Un patrón que se sigue repitiendo: con la final del sábado consumada, ya son cinco finales seguidas con destino brasileño. Pero, ¿a qué se debe esto?
Un patrón que se sigue repitiendo
Por Gerónimo Flores
Un patrón que se sigue repitiendo.
Poniendo en contexto, Argentina tiene el récord de 25 copas Libertadores ganadas a lo largo de la historia y eso lo hace el país más ganador de dicho torneo (dos más que Brasil). Pero en las últimas décadas su nivel se ha ido deteriorando a pasos agigantados.

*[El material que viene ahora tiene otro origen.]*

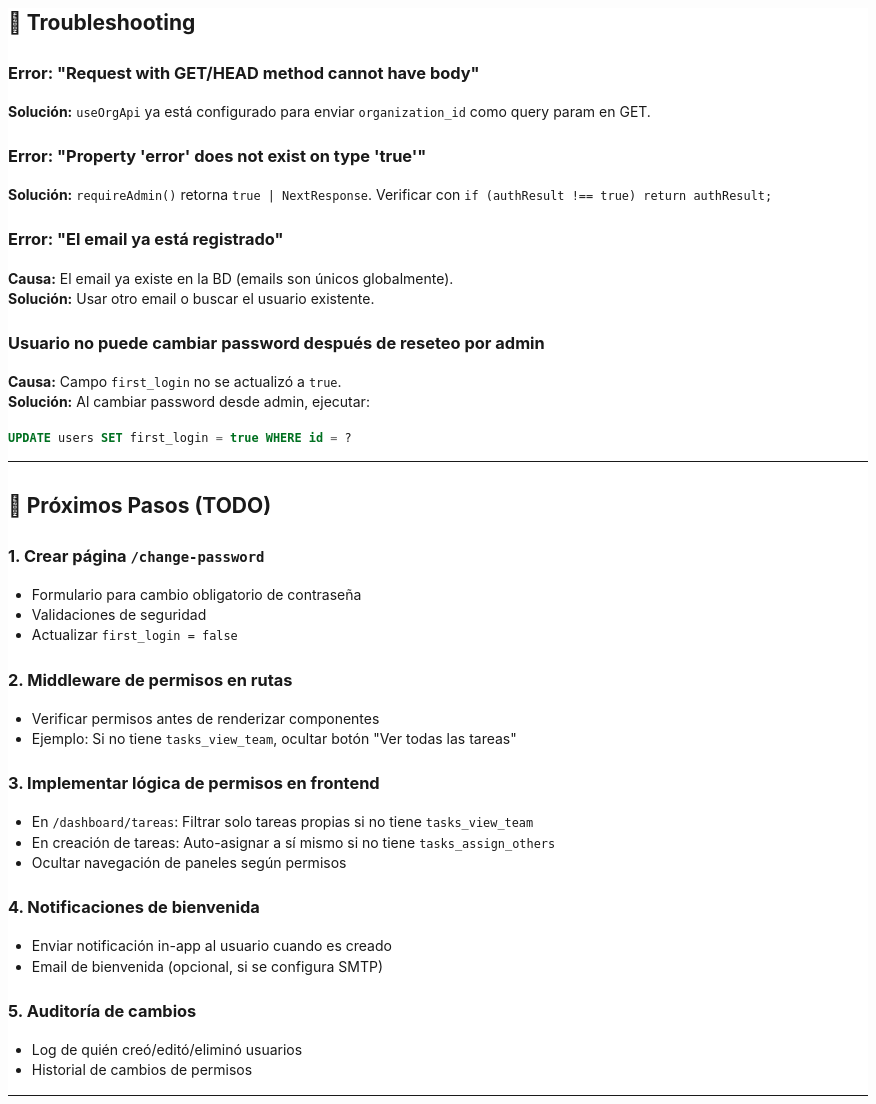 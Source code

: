 
## 🐛 Troubleshooting

### Error: "Request with GET/HEAD method cannot have body"
**Solución:** `useOrgApi` ya está configurado para enviar `organization_id` como query param en GET.

### Error: "Property 'error' does not exist on type 'true'"
**Solución:** `requireAdmin()` retorna `true | NextResponse`. Verificar con `if (authResult !== true) return authResult;`

### Error: "El email ya está registrado"
**Causa:** El email ya existe en la BD (emails son únicos globalmente).  
**Solución:** Usar otro email o buscar el usuario existente.

### Usuario no puede cambiar password después de reseteo por admin
**Causa:** Campo `first_login` no se actualizó a `true`.  
**Solución:** Al cambiar password desde admin, ejecutar:
```sql
UPDATE users SET first_login = true WHERE id = ?
```

---

## 📝 Próximos Pasos (TODO)

### 1. **Crear página `/change-password`**
- Formulario para cambio obligatorio de contraseña
- Validaciones de seguridad
- Actualizar `first_login = false`

### 2. **Middleware de permisos en rutas**
- Verificar permisos antes de renderizar componentes
- Ejemplo: Si no tiene `tasks_view_team`, ocultar botón "Ver todas las tareas"

### 3. **Implementar lógica de permisos en frontend**
- En `/dashboard/tareas`: Filtrar solo tareas propias si no tiene `tasks_view_team`
- En creación de tareas: Auto-asignar a sí mismo si no tiene `tasks_assign_others`
- Ocultar navegación de paneles según permisos

### 4. **Notificaciones de bienvenida**
- Enviar notificación in-app al usuario cuando es creado
- Email de bienvenida (opcional, si se configura SMTP)

### 5. **Auditoría de cambios**
- Log de quién creó/editó/eliminó usuarios
- Historial de cambios de permisos

---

Si bien Boca, River, San Lorenzo y hasta el mismo Lanús han sido protagonistas durante estos años en la Copa Libertadores, en el último tiempo se han visto eliminaciones más que tempraneras para nuestros representantes. Muchas de ellas bajo el siempre cuestionado arbitraje y con “complicidad” del VAR. Pero casi siempre por un nivel muy inferior al rival. Y según mi visión, ese sería el punto de quiebre.
Teniendo en cuenta que somos un país ampliamente exportador de jugadores al mundo, no se puede entender la poca competitividad de nuestro fútbol con el resto de las ligas. Ojo, no estoy desmereciendo a los otros países. Pero si vamos a la comparativa, el único cuco siempre es Brasil. Debido a sus grandes inversiones en los últimos años y al gran poder adquisitivo, que hoy en día está fuera de nuestro alcance.
Más allá de eso pareciera que en vez de apreciar nuestras grandes canteras y los potreros donde se forjan jugadores día a día, seguimos buscando nivel en otro lado. Haciendo así, que nuestros jugadores se vayan muy temprano de nuestro fútbol. Prácticamente sin madurar y hasta muchas veces sin debutar en Primera División.
En cambio otros países deciden apostar por sus mismas formativas hasta para ganar finales. El caso más cercano es el del mismo Fluminense, cuando apostó por un hijo de la casa para ir en busca del título. Y hasta el mismo DT tuvo palabras de aliento para el delantero, diciéndole que iba a marcar el gol del título. Dicho y hecho, así fue.
Entonces no es una cuestión de dinero, ni de nivel. Es simplemente confiar en lo que uno tiene, llevarlo de a poco y esperar el momento justo. Como también es el claro caso de Julián Álvarez, hoy en día, una estrella consumada. Pero recordemos que el pibe de Calchín debutó en 2018 y no fue hasta 2021, cuando realmente hizo su aparición estelar al mundo.
Lamentablemente, lejos quedaron esos grandes planteles del fútbol argentino donde en el 11 inicial se podía dilucidar hasta cinco jugadores salidos de las inferiores debido a intereses de los mismos representantes, que eligen llenarse los bolsillos antes de pensar en el futuro real del jugador, y también del mismo futbolista, que si bien es entendible su necesidad de hacer dinero y salvarse económicamente muchas veces, por elegir rápido, termina desapareciendo del mapa.
Otra cuestión es la de nuestro torneo, que vive cambiando su formato año a año, volviéndolo un verdadero dolor de cabeza. Haciendo así que se haya ido opacando, con el agregado de que la violencia y la corrupción han ganado mucho terreno. A eso debemos sumarle la cantidad irrisoria de equipos que lo comprenden y ni hablar del porcentaje de edad que se maneja en los planteles. La mayoría con un promedio de 30 años, y cada vez con la ausencia de referentes nuestros, y vaya si los hay.
Por eso creo que llegó el momento de frenar una rato la pelota y pensar en que tenemos todo para mejorar. Porque no olvidemos que somos la tierra de donde salieron dos de los mejores jugadores de la historia (Maradona y Messi) y no por nada somos campeones mundiales, ya que ahí nuestros pibes le hicieron frente a todos y cada uno de los rivales que tuvieron. Donde muchas veces se llegó a decir que no teníamos nivel para competir con las grandes potencias y les terminamos ganando a todos. Aunque no debemos mentirnos y creer que el nivel de la Selección Argentina es gracias a nuestro fútbol. Porque si fuera así nuestra liga destilaría champán y no es así.
Desafortunadamente no se puede hacer más que seguir aportando nuestro granito de arena como hinchas o profesionales para hacer de nuestro fútbol un lugar mejor. Que sirva como recreación de los más chicos s y donde puedan soñar en algún momento con llegar a Primera División.